-- Opening Marker --

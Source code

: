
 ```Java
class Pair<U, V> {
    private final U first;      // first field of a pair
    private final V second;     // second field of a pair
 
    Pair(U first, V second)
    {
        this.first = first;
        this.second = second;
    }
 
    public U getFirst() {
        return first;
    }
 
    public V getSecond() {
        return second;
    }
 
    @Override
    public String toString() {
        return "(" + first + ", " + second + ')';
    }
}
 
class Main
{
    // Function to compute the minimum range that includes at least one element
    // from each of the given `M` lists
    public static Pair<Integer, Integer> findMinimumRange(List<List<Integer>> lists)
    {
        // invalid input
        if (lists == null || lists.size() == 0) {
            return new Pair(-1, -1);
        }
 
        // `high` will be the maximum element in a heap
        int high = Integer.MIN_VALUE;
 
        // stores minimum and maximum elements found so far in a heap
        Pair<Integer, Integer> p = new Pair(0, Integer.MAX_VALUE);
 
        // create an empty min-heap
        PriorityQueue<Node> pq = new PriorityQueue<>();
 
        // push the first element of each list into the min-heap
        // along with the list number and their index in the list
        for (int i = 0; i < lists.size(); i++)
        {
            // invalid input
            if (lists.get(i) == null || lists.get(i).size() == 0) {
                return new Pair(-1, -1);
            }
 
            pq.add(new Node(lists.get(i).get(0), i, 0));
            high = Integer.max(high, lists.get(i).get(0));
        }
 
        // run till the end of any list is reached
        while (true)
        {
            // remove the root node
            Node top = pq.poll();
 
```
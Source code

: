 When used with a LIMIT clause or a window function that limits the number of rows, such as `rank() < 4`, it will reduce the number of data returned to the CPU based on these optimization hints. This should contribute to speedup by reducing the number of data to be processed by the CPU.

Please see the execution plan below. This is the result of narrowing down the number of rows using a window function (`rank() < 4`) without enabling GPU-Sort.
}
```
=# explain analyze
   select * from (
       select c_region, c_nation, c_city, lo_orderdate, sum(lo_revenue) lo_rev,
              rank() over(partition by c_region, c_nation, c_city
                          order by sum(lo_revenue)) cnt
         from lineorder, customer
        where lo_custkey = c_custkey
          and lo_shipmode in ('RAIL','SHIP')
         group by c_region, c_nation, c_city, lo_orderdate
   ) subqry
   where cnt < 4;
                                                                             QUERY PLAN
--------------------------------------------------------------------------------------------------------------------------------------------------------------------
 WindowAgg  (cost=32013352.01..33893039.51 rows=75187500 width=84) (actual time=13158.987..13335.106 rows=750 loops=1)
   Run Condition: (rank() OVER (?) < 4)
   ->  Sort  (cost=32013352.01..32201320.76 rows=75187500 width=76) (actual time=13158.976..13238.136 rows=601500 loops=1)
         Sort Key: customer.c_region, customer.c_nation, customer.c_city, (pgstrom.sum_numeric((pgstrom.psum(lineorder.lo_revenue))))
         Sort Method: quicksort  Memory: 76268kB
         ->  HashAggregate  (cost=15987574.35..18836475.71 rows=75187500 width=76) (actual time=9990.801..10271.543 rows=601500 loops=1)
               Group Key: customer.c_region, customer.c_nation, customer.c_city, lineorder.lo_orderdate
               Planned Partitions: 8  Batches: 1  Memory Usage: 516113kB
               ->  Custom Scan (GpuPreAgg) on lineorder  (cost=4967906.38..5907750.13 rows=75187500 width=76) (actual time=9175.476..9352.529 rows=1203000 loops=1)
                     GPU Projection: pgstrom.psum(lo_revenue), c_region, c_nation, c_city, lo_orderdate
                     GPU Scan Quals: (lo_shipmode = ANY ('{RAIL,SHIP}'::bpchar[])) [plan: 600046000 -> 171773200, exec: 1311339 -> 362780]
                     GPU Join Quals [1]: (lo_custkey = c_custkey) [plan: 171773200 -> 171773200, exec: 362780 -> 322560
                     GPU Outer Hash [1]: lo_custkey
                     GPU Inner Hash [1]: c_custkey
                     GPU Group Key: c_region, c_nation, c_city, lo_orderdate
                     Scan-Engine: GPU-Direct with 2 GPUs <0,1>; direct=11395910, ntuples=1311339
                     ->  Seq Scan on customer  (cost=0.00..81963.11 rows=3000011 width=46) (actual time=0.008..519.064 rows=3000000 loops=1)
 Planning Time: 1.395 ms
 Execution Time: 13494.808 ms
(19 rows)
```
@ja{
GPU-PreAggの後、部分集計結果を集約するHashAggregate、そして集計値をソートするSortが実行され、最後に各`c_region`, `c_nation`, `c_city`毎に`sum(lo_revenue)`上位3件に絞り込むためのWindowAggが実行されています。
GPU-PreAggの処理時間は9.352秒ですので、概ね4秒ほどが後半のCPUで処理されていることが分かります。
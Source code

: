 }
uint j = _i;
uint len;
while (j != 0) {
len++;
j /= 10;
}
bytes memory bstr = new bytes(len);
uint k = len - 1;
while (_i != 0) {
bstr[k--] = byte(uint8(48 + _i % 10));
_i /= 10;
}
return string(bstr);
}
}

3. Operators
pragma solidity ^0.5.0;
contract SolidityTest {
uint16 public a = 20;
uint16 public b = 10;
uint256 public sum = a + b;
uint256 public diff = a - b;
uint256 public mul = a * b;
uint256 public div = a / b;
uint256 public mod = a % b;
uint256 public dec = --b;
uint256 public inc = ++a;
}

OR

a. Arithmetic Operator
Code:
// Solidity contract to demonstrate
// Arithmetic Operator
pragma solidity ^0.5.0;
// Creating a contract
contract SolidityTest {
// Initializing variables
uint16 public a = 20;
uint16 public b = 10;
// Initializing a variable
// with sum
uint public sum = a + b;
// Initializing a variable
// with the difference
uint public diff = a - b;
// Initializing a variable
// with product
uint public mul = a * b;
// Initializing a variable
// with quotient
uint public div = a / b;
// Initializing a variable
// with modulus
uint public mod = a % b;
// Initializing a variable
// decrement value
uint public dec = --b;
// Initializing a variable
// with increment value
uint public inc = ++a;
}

-- Closing Marker --

**Task instructions**
Collect every line with the string "maximum" from the records, and copy each.

**Result of the task**
        // `high` will be the maximum element in a heap
        // stores minimum and maximum elements found so far in a heap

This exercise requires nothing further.